Weshalb melden sich nicht mehr «Alte» zu Wort?
«Maske azieh» pöbelte einer beim Vorbeigehen am Tag der Wiedereröffnung von Blumenläden. Seit Wochen ärgere ich mich darüber, wie «Alte» von Medien und Politik ganz offiziell bevormundet werden und wie dürftig dabei das Faktenwissen der breiten Bevölkerung bleibt. Wir über 65-jährigen seien besonders gefährdet und sollten uns nicht mehr ausser Haus begeben. Um unser Leben zu schützen (zu verlängern) und die Spitäler zu entlasten, werden 20 Prozent der Bevölkerung präventiv in Quarantäne versetzt. Altersheime werden abgeriegelt, Enkelhüten ist verboten, Kindertagesstätten und Schulen sind geschlossen. Plötzlich ist unsere Erfahrung nicht mehr gefragt, wir befinden uns in einer Warteschlaufe. Glück bedeutet aber, sich nützlich machen zu können, etwas in Bewegung zu setzen, eine Bedeutung zu haben, nicht nur für sich, auch für andere. Sobald man eine Bedeutung für andere hat, ist man nicht allein. Weshalb melden sich darauf nicht mehr «Alte» zu Wort?

Respekt hat man sich zu verdienen
Der Philosoph Ludwig Hasler (75) im Telefoninterview mit Sacha Batthyany, NZZ am Sonntag Magazin vom 26. April 2020, äussert sich über die «Alten» in der Schweiz: (Auszugsweise) Wir sind die verwöhnteste Generation, die je auf diesem Planeten spazieren ging. Wir wurden immer verschont und haben keine Ahnung davon, was Schicksal bedeutet. Alte Menschen in der Schweiz leben in einer feudalen Situation, natürlich gibt es Ausnahmen. Wir haben kein Krisen-Gen entwickelt. Wirtschaftlich ging es bei uns immer aufwärts, was zu einer folgenschweren Verwechslung führte: Wir dachten, der ganze Wohlstand, zu dem wir es brachten, sei unser Verdienst. Dabei hatten wir einfach nur pures Glück. Daher kommt unser Selbstbewusstsein. Viele der Babyboomer haben nie an sich gezweifelt, wollen Respekt für ihre Leistungen. Die Welt, die wir den Jungen übergeben, ist jedoch nicht ganz so picobello, wie viele Babyboomer behaupten. Respekt hat man sich zu verdienen durch die Art, wie man lebt und an der Gesellschaft mitwirkt. Dieses Mitwirken und Mitgestalten an einer Zukunft, die nicht mehr unsere eigene sein wird. verwehrt uns nun der Staat, zumindest auf absehbare Zeit und mit der unbedachten Unterstützung der Medien.

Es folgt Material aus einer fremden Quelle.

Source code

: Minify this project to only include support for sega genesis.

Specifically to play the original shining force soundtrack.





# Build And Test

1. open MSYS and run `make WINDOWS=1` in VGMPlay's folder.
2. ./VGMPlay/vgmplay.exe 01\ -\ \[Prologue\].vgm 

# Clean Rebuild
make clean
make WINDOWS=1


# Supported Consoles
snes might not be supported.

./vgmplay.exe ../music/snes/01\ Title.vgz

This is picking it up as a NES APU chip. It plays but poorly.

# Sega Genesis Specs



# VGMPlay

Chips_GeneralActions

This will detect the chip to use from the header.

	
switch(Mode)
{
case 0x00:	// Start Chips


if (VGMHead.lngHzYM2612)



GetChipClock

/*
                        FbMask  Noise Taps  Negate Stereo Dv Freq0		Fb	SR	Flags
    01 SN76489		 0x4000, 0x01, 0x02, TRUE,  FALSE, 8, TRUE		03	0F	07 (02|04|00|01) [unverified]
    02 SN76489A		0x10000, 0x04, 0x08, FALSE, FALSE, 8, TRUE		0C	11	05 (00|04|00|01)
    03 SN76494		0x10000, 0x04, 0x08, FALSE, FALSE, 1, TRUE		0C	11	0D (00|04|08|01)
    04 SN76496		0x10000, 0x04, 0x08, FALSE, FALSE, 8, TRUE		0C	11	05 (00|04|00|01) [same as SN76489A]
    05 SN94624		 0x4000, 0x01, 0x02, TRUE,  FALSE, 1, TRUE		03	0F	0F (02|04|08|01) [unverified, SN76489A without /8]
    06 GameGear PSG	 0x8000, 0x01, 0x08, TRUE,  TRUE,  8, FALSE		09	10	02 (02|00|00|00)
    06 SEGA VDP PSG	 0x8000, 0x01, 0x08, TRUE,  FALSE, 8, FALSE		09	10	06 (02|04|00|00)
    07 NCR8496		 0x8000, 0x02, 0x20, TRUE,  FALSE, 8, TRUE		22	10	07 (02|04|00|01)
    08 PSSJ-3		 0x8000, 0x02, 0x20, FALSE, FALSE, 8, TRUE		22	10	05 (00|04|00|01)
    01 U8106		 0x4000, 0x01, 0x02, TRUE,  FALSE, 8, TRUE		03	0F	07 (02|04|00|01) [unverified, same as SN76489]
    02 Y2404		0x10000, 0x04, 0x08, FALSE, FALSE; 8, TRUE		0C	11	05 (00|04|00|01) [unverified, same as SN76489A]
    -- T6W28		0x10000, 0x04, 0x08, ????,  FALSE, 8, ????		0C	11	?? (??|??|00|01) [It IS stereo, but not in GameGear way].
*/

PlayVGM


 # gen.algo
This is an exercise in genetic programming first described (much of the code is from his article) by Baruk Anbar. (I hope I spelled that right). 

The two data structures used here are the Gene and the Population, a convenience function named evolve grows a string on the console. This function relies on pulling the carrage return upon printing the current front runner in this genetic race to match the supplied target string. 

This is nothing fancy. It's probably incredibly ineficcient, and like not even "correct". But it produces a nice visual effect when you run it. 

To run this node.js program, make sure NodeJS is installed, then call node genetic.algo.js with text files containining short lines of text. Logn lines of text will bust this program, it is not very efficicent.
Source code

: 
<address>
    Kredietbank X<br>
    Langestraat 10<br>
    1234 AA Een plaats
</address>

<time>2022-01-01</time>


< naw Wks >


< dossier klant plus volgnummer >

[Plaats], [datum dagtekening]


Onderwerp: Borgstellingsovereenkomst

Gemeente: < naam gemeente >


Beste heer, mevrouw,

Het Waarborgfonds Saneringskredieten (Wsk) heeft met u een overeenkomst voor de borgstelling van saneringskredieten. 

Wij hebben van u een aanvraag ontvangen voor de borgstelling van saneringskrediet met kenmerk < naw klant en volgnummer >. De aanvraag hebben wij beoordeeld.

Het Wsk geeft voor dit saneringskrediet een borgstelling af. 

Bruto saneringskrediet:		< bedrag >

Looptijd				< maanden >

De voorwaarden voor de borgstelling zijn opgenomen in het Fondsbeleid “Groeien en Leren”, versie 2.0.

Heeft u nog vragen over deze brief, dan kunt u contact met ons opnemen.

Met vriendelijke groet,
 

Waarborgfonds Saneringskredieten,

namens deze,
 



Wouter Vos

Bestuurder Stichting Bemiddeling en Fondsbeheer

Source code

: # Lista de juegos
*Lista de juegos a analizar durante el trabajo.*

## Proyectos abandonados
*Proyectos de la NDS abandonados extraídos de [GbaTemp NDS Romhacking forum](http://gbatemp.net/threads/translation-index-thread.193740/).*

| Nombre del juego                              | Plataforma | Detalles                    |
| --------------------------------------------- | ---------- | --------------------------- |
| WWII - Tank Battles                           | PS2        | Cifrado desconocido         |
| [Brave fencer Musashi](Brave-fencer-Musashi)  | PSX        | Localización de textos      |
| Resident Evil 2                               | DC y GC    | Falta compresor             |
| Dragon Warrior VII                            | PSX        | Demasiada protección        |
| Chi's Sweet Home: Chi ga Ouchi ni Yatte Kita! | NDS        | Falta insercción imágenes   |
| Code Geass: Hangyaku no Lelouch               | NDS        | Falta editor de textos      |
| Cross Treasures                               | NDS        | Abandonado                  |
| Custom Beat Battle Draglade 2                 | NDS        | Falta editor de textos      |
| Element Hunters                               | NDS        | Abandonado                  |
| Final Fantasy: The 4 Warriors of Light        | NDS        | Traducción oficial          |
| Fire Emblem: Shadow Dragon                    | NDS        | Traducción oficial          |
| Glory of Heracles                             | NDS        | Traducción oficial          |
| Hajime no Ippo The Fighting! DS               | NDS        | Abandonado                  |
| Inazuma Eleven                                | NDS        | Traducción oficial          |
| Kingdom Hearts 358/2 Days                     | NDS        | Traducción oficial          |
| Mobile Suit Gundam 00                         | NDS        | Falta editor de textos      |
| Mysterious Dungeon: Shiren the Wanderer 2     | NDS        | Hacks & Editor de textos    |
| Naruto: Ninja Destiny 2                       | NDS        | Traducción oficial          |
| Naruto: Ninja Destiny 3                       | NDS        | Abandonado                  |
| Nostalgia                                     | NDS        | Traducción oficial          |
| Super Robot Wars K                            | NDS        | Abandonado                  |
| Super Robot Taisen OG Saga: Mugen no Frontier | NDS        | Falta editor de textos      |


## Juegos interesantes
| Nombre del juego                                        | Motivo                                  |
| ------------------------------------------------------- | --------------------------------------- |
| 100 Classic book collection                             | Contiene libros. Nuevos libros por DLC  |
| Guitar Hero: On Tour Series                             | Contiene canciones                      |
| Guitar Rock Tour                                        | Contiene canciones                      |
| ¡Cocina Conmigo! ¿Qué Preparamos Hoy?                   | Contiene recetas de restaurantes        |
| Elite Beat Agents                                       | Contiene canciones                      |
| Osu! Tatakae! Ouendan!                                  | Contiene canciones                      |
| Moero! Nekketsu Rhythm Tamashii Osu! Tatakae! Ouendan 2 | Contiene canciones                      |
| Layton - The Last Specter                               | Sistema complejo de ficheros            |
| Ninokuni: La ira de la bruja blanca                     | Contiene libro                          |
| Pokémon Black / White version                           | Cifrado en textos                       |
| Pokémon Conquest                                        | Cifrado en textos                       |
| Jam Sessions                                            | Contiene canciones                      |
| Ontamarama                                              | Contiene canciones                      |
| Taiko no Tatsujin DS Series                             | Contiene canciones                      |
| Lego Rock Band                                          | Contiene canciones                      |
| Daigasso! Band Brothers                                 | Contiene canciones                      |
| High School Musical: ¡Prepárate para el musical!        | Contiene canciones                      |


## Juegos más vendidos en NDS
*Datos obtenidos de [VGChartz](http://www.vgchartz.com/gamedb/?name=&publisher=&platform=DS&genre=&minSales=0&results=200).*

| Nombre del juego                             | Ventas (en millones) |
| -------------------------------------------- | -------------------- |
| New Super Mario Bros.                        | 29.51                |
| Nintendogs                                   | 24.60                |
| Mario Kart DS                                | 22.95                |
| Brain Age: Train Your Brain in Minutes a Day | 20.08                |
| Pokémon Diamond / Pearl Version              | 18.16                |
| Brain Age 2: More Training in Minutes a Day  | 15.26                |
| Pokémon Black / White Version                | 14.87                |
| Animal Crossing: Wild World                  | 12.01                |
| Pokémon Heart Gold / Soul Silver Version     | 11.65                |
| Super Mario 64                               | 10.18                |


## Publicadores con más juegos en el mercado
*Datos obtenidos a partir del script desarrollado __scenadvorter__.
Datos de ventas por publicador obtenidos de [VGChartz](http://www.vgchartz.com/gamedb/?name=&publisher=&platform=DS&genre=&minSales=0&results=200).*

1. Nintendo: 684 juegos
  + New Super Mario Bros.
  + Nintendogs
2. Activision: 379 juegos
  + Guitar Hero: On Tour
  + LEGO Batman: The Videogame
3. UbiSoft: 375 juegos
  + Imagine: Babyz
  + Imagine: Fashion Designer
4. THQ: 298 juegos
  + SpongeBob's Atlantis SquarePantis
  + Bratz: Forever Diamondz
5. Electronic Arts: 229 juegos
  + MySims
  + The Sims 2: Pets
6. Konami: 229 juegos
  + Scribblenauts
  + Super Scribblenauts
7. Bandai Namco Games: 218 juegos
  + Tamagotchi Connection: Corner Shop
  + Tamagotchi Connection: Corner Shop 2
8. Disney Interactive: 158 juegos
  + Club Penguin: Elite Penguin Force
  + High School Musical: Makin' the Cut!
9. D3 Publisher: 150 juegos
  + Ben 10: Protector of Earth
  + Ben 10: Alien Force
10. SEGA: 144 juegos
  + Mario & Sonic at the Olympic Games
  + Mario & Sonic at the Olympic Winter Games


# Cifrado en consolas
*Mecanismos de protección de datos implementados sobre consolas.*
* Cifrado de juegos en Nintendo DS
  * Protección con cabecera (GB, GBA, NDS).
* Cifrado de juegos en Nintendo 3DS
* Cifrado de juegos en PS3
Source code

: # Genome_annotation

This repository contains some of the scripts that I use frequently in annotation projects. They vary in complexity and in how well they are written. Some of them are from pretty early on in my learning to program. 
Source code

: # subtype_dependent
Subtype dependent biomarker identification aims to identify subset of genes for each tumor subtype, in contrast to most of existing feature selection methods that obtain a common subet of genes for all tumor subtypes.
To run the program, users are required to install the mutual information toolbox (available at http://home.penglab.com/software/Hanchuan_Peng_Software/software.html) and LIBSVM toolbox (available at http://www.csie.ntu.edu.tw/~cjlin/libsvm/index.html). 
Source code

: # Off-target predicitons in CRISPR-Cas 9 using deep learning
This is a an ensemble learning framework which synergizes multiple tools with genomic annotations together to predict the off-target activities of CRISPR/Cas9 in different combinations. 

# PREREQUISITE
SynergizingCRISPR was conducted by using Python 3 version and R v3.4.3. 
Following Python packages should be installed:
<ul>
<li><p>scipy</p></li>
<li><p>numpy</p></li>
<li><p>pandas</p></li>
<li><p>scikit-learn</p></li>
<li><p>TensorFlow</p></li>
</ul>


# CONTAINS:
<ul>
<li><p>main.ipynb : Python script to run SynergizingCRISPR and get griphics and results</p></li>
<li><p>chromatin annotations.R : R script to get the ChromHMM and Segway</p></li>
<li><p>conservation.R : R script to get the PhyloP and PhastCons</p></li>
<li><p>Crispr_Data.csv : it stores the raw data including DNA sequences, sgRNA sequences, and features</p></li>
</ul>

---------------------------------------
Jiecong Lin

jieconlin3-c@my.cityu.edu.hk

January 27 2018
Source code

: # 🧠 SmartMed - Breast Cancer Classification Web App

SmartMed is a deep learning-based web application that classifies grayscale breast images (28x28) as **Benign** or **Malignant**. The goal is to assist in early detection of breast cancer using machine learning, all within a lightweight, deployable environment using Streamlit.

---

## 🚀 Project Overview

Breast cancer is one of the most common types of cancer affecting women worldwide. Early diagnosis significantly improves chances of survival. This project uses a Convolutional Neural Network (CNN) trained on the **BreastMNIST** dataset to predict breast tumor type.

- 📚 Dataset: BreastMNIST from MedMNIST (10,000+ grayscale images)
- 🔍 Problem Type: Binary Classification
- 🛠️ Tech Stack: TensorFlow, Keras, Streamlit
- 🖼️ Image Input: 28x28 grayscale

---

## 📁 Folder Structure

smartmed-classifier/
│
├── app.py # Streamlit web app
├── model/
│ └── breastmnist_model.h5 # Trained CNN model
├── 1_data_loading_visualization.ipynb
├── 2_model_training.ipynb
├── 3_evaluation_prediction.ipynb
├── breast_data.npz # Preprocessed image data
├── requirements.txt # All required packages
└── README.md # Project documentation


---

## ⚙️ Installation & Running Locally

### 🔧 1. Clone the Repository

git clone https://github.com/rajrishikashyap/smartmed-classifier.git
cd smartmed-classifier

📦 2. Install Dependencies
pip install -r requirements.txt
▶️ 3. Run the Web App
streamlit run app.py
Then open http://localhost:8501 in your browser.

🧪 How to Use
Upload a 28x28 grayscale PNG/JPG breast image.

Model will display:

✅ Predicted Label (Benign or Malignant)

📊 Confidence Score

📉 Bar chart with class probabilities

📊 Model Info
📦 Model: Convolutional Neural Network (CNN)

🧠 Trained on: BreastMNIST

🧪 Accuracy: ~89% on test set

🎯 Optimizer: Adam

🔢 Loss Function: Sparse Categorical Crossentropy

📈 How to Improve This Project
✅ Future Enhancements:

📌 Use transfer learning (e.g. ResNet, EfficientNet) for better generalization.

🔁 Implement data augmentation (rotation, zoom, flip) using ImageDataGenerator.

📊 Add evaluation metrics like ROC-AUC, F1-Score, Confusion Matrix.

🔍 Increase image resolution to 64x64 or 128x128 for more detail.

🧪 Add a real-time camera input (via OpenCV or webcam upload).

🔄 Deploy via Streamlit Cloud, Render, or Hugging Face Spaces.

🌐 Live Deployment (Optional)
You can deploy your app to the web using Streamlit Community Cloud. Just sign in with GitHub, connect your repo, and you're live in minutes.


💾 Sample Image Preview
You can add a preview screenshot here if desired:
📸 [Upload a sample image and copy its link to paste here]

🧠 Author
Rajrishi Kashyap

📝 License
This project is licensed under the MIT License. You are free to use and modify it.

«Finstere Paradiese» – García, ein Vorort Monterreys, Mexico 2001 – 2012, Foto: © Jorge Taboada

Erfahrung, die es unbedingt aufzuwerten gilt
Ludwig Hasler stellt weiter fest: Wir Babyboomer sind eine sehr fleissige und disziplinierte Generation. Unser Lebensmotto heisst: Erst die Arbeit, dann das Vergnügen. Und dann kommen nun plötzlich all diese jungen Aktivisten, wie Greta Thunberg, die bis anhin noch nichts geleistet haben und zeigen uns wie brutal wir über die Natur hinweggefegt seien und den Planeten zerstörten. Wir erleben gerade eine dreifache Belastung: Da ist das Problem der Rente, das absolut ungelöst ist in der Schweiz. Dazu kommt die Klimafrage und jetzt noch die Corona-Pandemie mit ihrer Gefahr für eine wirtschaftliche Rezession über die nächsten Jahre. Das sind drei sehr beklemmende Lasten, die auf den Schultern jüngerer Menschen liegen. Diese Jungen machen nun die Beobachtung, dass ihre Not viele «Alte» relativ kalt lässt, sagt Hasler. Das ist eine Konstellation, die den sogenannten Generationenvertrag brutal auf die Probe stellt. Wir müssen die Stärken der Jungen und der Alten in ein reicheres Zusammenspiel bringen und die Grenzen der Generationen öffnen. Die Jungen haben ein frischeres Wissen, mehr Elan und mehr Illusionen. Die Alten haben von diesen drei Dingen immer weniger, sind nicht mehr so flexibel, und Illusionen haben sie eh keine mehr. Dafür haben sie Erfahrung, die es unbedingt aufzuwerten gilt.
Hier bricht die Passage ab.